*** EXTRACTED DATA Section Begins ***
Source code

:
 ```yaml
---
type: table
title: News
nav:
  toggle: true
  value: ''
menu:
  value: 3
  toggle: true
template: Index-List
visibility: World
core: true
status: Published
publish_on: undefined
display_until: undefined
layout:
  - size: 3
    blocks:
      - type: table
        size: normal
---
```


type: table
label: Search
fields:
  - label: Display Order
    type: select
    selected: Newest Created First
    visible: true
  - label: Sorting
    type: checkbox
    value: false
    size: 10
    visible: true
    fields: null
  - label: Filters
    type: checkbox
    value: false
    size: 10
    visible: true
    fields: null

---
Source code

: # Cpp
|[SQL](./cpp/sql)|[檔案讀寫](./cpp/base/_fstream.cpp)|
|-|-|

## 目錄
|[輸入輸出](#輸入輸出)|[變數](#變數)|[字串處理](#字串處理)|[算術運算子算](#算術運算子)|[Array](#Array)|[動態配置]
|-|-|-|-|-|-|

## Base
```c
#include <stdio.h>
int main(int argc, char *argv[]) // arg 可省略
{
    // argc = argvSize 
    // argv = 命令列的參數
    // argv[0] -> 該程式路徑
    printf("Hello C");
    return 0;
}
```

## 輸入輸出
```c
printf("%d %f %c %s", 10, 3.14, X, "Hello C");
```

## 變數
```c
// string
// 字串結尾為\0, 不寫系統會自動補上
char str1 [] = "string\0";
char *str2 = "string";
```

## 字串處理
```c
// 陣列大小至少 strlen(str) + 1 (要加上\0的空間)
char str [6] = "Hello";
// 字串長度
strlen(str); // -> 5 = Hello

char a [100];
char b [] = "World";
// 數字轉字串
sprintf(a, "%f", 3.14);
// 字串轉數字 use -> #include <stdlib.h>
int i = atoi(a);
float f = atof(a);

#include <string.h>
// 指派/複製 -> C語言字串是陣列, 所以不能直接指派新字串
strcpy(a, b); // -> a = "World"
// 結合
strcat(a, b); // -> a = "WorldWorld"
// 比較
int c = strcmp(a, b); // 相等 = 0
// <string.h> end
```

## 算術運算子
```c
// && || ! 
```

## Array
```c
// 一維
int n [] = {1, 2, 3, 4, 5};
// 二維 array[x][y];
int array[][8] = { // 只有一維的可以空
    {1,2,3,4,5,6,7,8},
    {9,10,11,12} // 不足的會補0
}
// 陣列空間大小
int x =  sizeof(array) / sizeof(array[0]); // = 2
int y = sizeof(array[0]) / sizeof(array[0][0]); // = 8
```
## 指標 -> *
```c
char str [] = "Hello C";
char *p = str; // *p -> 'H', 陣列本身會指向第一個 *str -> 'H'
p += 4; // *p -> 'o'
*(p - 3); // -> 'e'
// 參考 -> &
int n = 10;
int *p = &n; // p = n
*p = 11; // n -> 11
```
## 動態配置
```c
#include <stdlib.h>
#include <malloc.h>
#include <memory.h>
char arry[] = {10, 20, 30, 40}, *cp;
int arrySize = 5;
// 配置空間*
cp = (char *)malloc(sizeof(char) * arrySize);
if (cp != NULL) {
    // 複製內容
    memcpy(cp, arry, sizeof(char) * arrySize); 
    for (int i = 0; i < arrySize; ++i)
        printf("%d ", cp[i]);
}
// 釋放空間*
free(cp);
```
*** EXTRACTED DATA Section Ends ***
AIM OF THE TASK:
Repeat each record exactly. Omit nothing.

ANSWER TO THIS EXERCISE:
Source code

:
 ```yaml
---
type: table
title: News
nav:
  toggle: true
  value: ''
menu:
  value: 3
  toggle: true
template: Index-List
visibility: World
core: true
status: Published
publish_on: undefined
display_until: undefined
layout:
  - size: 3
    blocks:
      - type: table
        size: normal
---
```


type: table
label: Search
fields:
  - label: Display Order
    type: select
    selected: Newest Created First
    visible: true
  - label: Sorting
    type: checkbox
    value: false
    size: 10
    visible: true
    fields: null
  - label: Filters
    type: checkbox
    value: false
    size: 10
    visible: true
    fields: null

---
Source code

: # Cpp
|[SQL](./cpp/sql)|[檔案讀寫](./cpp/base/_fstream.cpp)|
|-|-|

## 目錄
|[輸入輸出](#輸入輸出)|[變數](#變數)|[字串處理](#字串處理)|[算術運算子算](#算術運算子)|[Array](#Array)|[動態配置]
|-|-|-|-|-|-|

## Base
```c
#include <stdio.h>
int main(int argc, char *argv[]) // arg 可省略
{
    // argc = argvSize 
    // argv = 命令列的參數
    // argv[0] -> 該程式路徑
    printf("Hello C");
    return 0;
}
```

## 輸入輸出
```c
printf("%d %f %c %s", 10, 3.14, X, "Hello C");
```

## 變數
```c
// string
// 字串結尾為\0, 不寫系統會自動補上
char str1 [] = "string\0";
char *str2 = "string";
```

## 字串處理
```c
// 陣列大小至少 strlen(str) + 1 (要加上\0的空間)
char str [6] = "Hello";
// 字串長度
strlen(str); // -> 5 = Hello

char a [100];
char b [] = "World";
// 數字轉字串
sprintf(a, "%f", 3.14);
// 字串轉數字 use -> #include <stdlib.h>
int i = atoi(a);
float f = atof(a);

#include <string.h>
// 指派/複製 -> C語言字串是陣列, 所以不能直接指派新字串
strcpy(a, b); // -> a = "World"
// 結合
strcat(a, b); // -> a = "WorldWorld"
// 比較
int c = strcmp(a, b); // 相等 = 0
// <string.h> end
```

## 算術運算子
```c
// && || ! 
```

## Array
```c
// 一維
int n [] = {1, 2, 3, 4, 5};
// 二維 array[x][y];
int array[][8] = { // 只有一維的可以空
    {1,2,3,4,5,6,7,8},
    {9,10,11,12} // 不足的會補0
}
// 陣列空間大小
int x =  sizeof(array) / sizeof(array[0]); // = 2
int y = sizeof(array[0]) / sizeof(array[0][0]); // = 8
```
## 指標 -> *
```c
char str [] = "Hello C";
char *p = str; // *p -> 'H', 陣列本身會指向第一個 *str -> 'H'
p += 4; // *p -> 'o'
*(p - 3); // -> 'e'
// 參考 -> &
int n = 10;
int *p = &n; // p = n
*p = 11; // n -> 11
```
## 動態配置
```c
#include <stdlib.h>
#include <malloc.h>
#include <memory.h>
char arry[] = {10, 20, 30, 40}, *cp;
int arrySize = 5;
// 配置空間*
cp = (char *)malloc(sizeof(char) * arrySize);
if (cp != NULL) {
    // 複製內容
    memcpy(cp, arry, sizeof(char) * arrySize); 
    for (int i = 0; i < arrySize; ++i)
        printf("%d ", cp[i]);
}
// 釋放空間*
free(cp);
```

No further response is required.